Trafic de clitoris en Côte d'Ivoire, un commerce clandestin qui ne dit pas son nom

Lundi 9 Septembre 2024

L'excision persiste en Côte d'Ivoire, alimentée par un trafic de clitoris. Une enquête révèle l'existence d'un commerce clandestin lié à des pratiques occultes dans plusieurs régions du pays.


Un trafic de clitoris en Côte d'Ivoire pour des pouvoirs magiques © Crédit photo DR
Excision en Côte d'Ivoire se perpétue, en partie à cause d'un trafic de clitoris lié à des croyances occultes. Une enquête menée par l'AFP révèle l'existence de ce commerce clandestin dans plusieurs régions du pays, notamment autour de Touba, dans le nord-ouest.

Un ancien féticheur, Moussa Diallo, témoigne de son expérience passée avec ce trafic. Pendant trois ans, il a utilisé un onguent à base de gland de clitoris réduit en poudre, convaincu que cela lui apporterait du pouvoir. "J'avais trop envie d'être un grand chef", confie-t-il à l'AFP.

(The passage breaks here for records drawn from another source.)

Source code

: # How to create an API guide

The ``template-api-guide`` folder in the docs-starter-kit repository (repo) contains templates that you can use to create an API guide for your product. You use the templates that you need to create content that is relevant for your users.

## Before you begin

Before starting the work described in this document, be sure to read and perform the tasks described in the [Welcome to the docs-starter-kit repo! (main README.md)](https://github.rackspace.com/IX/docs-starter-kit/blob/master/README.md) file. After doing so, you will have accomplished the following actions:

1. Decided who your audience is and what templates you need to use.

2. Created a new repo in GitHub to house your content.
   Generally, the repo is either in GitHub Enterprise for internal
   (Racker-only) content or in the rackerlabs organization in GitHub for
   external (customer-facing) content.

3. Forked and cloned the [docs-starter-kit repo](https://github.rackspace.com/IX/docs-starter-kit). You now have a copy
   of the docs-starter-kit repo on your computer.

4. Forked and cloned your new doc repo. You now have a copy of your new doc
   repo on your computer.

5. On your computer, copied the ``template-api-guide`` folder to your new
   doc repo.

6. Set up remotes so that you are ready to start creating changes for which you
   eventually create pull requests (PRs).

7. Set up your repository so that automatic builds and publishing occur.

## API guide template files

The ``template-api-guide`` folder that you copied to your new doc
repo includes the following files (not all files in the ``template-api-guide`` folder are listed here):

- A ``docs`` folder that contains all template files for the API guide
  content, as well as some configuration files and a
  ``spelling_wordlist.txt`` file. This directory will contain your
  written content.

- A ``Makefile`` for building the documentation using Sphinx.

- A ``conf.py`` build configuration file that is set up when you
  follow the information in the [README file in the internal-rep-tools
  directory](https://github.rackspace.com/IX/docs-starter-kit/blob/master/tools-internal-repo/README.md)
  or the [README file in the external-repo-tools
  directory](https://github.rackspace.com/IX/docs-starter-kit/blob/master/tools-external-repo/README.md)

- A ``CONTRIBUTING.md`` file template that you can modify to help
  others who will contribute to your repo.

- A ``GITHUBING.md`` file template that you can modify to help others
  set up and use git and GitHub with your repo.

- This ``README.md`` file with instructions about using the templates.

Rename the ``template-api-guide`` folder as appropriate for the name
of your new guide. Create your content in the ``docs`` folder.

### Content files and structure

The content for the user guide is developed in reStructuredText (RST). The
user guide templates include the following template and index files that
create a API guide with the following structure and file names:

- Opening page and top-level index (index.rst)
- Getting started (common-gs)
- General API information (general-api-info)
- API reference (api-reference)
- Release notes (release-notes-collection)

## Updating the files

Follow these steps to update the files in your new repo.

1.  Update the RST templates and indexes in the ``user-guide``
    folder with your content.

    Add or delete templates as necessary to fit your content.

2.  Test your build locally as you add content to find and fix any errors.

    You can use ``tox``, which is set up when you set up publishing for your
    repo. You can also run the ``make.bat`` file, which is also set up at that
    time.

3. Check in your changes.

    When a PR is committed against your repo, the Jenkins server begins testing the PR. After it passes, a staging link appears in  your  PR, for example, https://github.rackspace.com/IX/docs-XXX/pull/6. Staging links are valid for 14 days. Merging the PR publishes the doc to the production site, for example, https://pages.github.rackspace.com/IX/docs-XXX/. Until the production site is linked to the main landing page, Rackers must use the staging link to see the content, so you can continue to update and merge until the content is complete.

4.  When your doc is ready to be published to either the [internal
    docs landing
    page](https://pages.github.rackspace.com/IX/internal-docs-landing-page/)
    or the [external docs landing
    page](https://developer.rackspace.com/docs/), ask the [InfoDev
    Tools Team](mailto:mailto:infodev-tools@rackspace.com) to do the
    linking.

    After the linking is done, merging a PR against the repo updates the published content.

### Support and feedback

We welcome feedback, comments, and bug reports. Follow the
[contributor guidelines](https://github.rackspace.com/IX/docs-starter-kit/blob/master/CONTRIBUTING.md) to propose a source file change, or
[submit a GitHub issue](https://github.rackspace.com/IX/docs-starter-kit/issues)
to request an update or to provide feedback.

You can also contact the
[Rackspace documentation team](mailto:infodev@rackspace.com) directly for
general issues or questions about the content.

Le prix d'un clitoris sur le marché noir peut dépasser le salaire minimum ivoirien de 75.000 francs CFA (114 euros). Labe Gneble, directeur de l'Organisation nationale pour l'enfant, la femme et la famille (Onef), explique que "cet organe est utilisé pour faire des philtres d'amour, avoir de l'argent ou accéder à de hautes fonctions politiques".

Le lieutenant de police N'Guessan Yosso confirme la popularité de cette pratique pour des usages mystiques à Touba.

Un frein à l'éradication de l'excision

Ce trafic constitue un obstacle majeur dans la lutte contre l'excision, pourtant interdite en Côte d'Ivoire depuis 1998. Les acteurs locaux sont convaincus que ce commerce illégal entrave les efforts pour mettre fin à cette pratique néfaste.

L'excision, considérée comme une violation des droits fondamentaux par l'Unicef, entraîne de graves conséquences physiques et psychologiques pour les victimes. Malgré son interdiction, une Ivoirienne sur cinq déclare avoir subi des mutilations génitales, avec des taux dépassant 50% dans certaines régions du nord.

Moussa Diallo décrit le processus de fabrication de la poudre de clitoris. Les exciseuses font sécher l'organe pendant un à deux mois, puis le pilent avec des cailloux. Le résultat est une "poudre noire" parfois mélangée à d'autres ingrédients comme des plantes ou du beurre de karité.

Le prix de cette poudre varie selon l'état de la victime : environ 100.000 francs CFA (152 euros) pour une fille vierge, et 65.000 francs CFA (99 euros) pour une femme ayant déjà eu des enfants.

Un crime punissable par la loi

Selon l'avocate Me Marie Laurence Didier Zézé, ce commerce est considéré comme un "trafic d'organes" et un "recel" au regard du droit ivoirien. Ces actes sont punissables de plusieurs années de prison et d'amendes.

Cependant, la préfecture de police d'Odienné, couvrant cinq régions du nord-ouest ivoirien, indique n'avoir jamais poursuivi personne pour un tel trafic. Le lieutenant N'Guessan Yosso déplore le manque d'informations sur ces pratiques considérées comme sacrées par la population locale.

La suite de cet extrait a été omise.